**Work task:** Your task is to copy every line below that contains the word "Formation".
··· The data ···
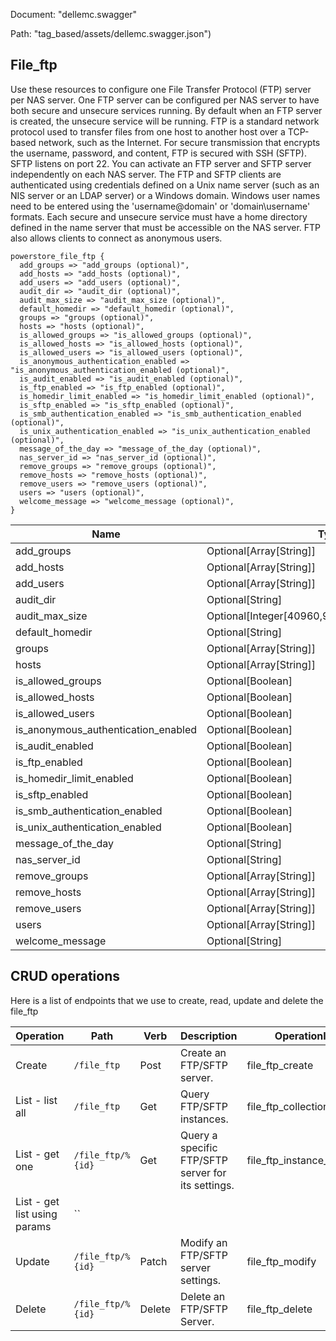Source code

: Document: "dellemc.swagger"


Path: "tag_based/assets/dellemc.swagger.json")

## File_ftp

Use these resources to configure one File Transfer Protocol (FTP) server per NAS server. One FTP server can be configured per NAS server to have both secure and unsecure services running. By default when an FTP server is created, the unsecure service will be running. FTP is a standard network protocol used to transfer files from one host to another host over a TCP-based network, such as the Internet. For secure transmission that encrypts the username, password, and content, FTP is secured with SSH (SFTP). SFTP listens on port 22.
You can activate an FTP server and SFTP server independently on each NAS server. The FTP and SFTP clients are authenticated using credentials defined on a Unix name server (such as an NIS server or an LDAP server) or a Windows domain. Windows user names need to be entered using the 'username@domain' or 'domain\\username' formats. Each secure and unsecure service must have a home directory defined in the name server that must be accessible on the NAS server. FTP also allows clients to connect as anonymous users.  


```puppet
powerstore_file_ftp {
  add_groups => "add_groups (optional)",
  add_hosts => "add_hosts (optional)",
  add_users => "add_users (optional)",
  audit_dir => "audit_dir (optional)",
  audit_max_size => "audit_max_size (optional)",
  default_homedir => "default_homedir (optional)",
  groups => "groups (optional)",
  hosts => "hosts (optional)",
  is_allowed_groups => "is_allowed_groups (optional)",
  is_allowed_hosts => "is_allowed_hosts (optional)",
  is_allowed_users => "is_allowed_users (optional)",
  is_anonymous_authentication_enabled => "is_anonymous_authentication_enabled (optional)",
  is_audit_enabled => "is_audit_enabled (optional)",
  is_ftp_enabled => "is_ftp_enabled (optional)",
  is_homedir_limit_enabled => "is_homedir_limit_enabled (optional)",
  is_sftp_enabled => "is_sftp_enabled (optional)",
  is_smb_authentication_enabled => "is_smb_authentication_enabled (optional)",
  is_unix_authentication_enabled => "is_unix_authentication_enabled (optional)",
  message_of_the_day => "message_of_the_day (optional)",
  nas_server_id => "nas_server_id (optional)",
  remove_groups => "remove_groups (optional)",
  remove_hosts => "remove_hosts (optional)",
  remove_users => "remove_users (optional)",
  users => "users (optional)",
  welcome_message => "welcome_message (optional)",
}
```

| Name        | Type           | Required       |
| ------------- | ------------- | ------------- |
|add_groups | Optional[Array[String]] | false |
|add_hosts | Optional[Array[String]] | false |
|add_users | Optional[Array[String]] | false |
|audit_dir | Optional[String] | false |
|audit_max_size | Optional[Integer[40960,9223372036854775807]] | false |
|default_homedir | Optional[String] | false |
|groups | Optional[Array[String]] | false |
|hosts | Optional[Array[String]] | false |
|is_allowed_groups | Optional[Boolean] | false |
|is_allowed_hosts | Optional[Boolean] | false |
|is_allowed_users | Optional[Boolean] | false |
|is_anonymous_authentication_enabled | Optional[Boolean] | false |
|is_audit_enabled | Optional[Boolean] | false |
|is_ftp_enabled | Optional[Boolean] | false |
|is_homedir_limit_enabled | Optional[Boolean] | false |
|is_sftp_enabled | Optional[Boolean] | false |
|is_smb_authentication_enabled | Optional[Boolean] | false |
|is_unix_authentication_enabled | Optional[Boolean] | false |
|message_of_the_day | Optional[String] | false |
|nas_server_id | Optional[String] | false |
|remove_groups | Optional[Array[String]] | false |
|remove_hosts | Optional[Array[String]] | false |
|remove_users | Optional[Array[String]] | false |
|users | Optional[Array[String]] | false |
|welcome_message | Optional[String] | false |



## CRUD operations

Here is a list of endpoints that we use to create, read, update and delete the file_ftp

| Operation | Path | Verb | Description | OperationID |
| ------------- | ------------- | ------------- | ------------- | ------------- |
|Create|`/file_ftp`|Post|Create an FTP/SFTP server.|file_ftp_create|
|List - list all|`/file_ftp`|Get|Query FTP/SFTP instances.|file_ftp_collection_query|
|List - get one|`/file_ftp/%{id}`|Get|Query a specific FTP/SFTP server for its settings.|file_ftp_instance_query|
|List - get list using params|``||||
|Update|`/file_ftp/%{id}`|Patch|Modify an FTP/SFTP server settings.|file_ftp_modify|
|Delete|`/file_ftp/%{id}`|Delete|Delete an FTP/SFTP Server.|file_ftp_delete|
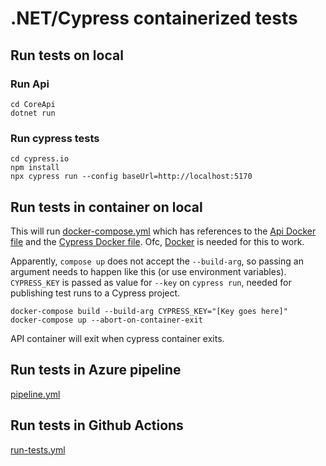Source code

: # .NET/Cypress containerized tests

## Run tests on local

### Run Api
```
cd CoreApi
dotnet run
```

### Run cypress tests
```
cd cypress.io
npm install
npx cypress run --config baseUrl=http://localhost:5170
```

## Run tests in container on local
This will run [docker-compose.yml](docker-compose.yml) which has references to the [Api Docker file](CoreApi/Dockerfile) and the [Cypress Docker file](cypress.io/Dockerfile).
Ofc, [Docker](https://docs.docker.com/get-docker/) is needed for this to work.

Apparently, `compose up` does not accept the `--build-arg`, so passing an argument needs to happen like this (or use environment variables).
`CYPRESS_KEY` is passed as value for `--key` on `cypress run`, needed for publishing test runs to a Cypress project.
```
docker-compose build --build-arg CYPRESS_KEY="[Key goes here]"
docker-compose up --abort-on-container-exit
```
API container will exit when cypress container exits.

## Run tests in Azure pipeline
[pipeline.yml](.azure/pipeline.yml)

## Run tests in Github Actions
[run-tests.yml](.github/workflows/run-tests.yml)
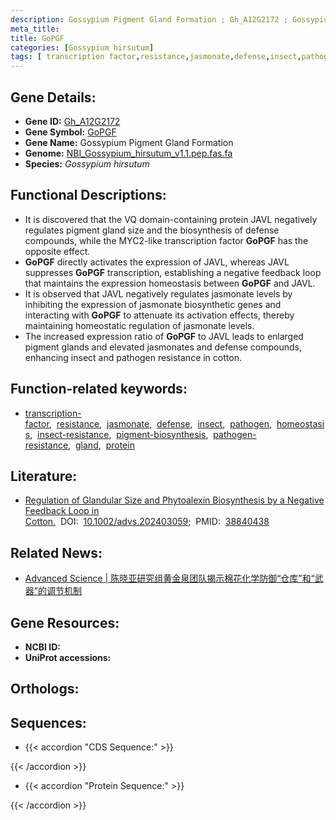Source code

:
 ```yaml
---
description: Gossypium Pigment Gland Formation ; Gh_A12G2172 ; Gossypium hirsutum
meta_title:
title: GoPGF
categories: [Gossypium hirsutum]
tags: [ transcription factor,resistance,jasmonate,defense,insect,pathogen,homeostasis,insect resistance,pigment biosynthesis,pathogen resistance,gland,protein ]
---
```


## Gene Details:
- **Gene ID:** [Gh_A12G2172]()
- **Gene Symbol:** <u>GoPGF</u>
- **Gene Name:** Gossypium Pigment Gland Formation
- **Genome:** [NBI_Gossypium_hirsutum_v1.1.pep.fas.fa](https://www.cottongen.org/species/Gossypium_hirsutum)
- **Species:** *Gossypium hirsutum*

## Functional Descriptions:
   - It is discovered that the VQ domain-containing protein JAVL negatively regulates pigment gland size and the biosynthesis of defense compounds, while the MYC2-like transcription factor **GoPGF** has the opposite effect.
   - **GoPGF** directly activates the expression of JAVL, whereas JAVL suppresses **GoPGF** transcription, establishing a negative feedback loop that maintains the expression homeostasis between **GoPGF** and JAVL.
   - It is observed that JAVL negatively regulates jasmonate levels by inhibiting the expression of jasmonate biosynthetic genes and interacting with **GoPGF** to attenuate its activation effects, thereby maintaining homeostatic regulation of jasmonate levels.
   - The increased expression ratio of **GoPGF** to JAVL leads to enlarged pigment glands and elevated jasmonates and defense compounds, enhancing insect and pathogen resistance in cotton.

## Function-related keywords:
   - [transcription-factor](/tags/transcription-factor/),&nbsp;&nbsp;[resistance](/tags/resistance/),&nbsp;&nbsp;[jasmonate](/tags/jasmonate/),&nbsp;&nbsp;[defense](/tags/defense/),&nbsp;&nbsp;[insect](/tags/insect/),&nbsp;&nbsp;[pathogen](/tags/pathogen/),&nbsp;&nbsp;[homeostasis](/tags/homeostasis/),&nbsp;&nbsp;[insect-resistance](/tags/insect-resistance/),&nbsp;&nbsp;[pigment-biosynthesis](/tags/pigment-biosynthesis/),&nbsp;&nbsp;[pathogen-resistance](/tags/pathogen-resistance/),&nbsp;&nbsp;[gland](/tags/gland/),&nbsp;&nbsp;[protein](/tags/protein/)

## Literature:
   - [Regulation of Glandular Size and Phytoalexin Biosynthesis by a Negative Feedback Loop in Cotton.](https://www.doi.org/10.1002/advs.202403059)&nbsp;&nbsp;DOI:&nbsp;&nbsp;[10.1002/advs.202403059](https://www.doi.org/10.1002/advs.202403059);&nbsp;&nbsp;PMID:&nbsp;&nbsp;[38840438](https://pubmed.ncbi.nlm.nih.gov/38840438/)

## Related News:
   - [Advanced Science | 陈晓亚研究组黄金泉团队揭示棉花化学防御“仓库”和“武器”的调节机制](https://mp.weixin.qq.com/s?__biz=Mzg3MDEwNDEyMg==&mid=2247568946&idx=2&sn=a1ccdeec503dcb36261d5f1800ea097d&chksm=cfe2d9e8297caa0159ce09f5e23646a96e165585ba0c97aef6b09a9d9491de54a1d6c9b4ffda&scene=27#wechat_redirect)

## Gene Resources:
- **NCBI ID:**  [](https://www.ncbi.nlm.nih.gov/search/all/?term=)
- **UniProt accessions:**  [](https://www.uniprot.org/uniprotkb//entry)

## Orthologs:

## Sequences:
- {{< accordion "CDS Sequence:" >}}

{{< /accordion >}}
- {{< accordion "Protein Sequence:" >}}

{{< /accordion >}}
···
**Exercise response:**
description: Gossypium Pigment Gland Formation ; Gh_A12G2172 ; Gossypium hirsutum
- **Gene Name:** Gossypium Pigment Gland Formation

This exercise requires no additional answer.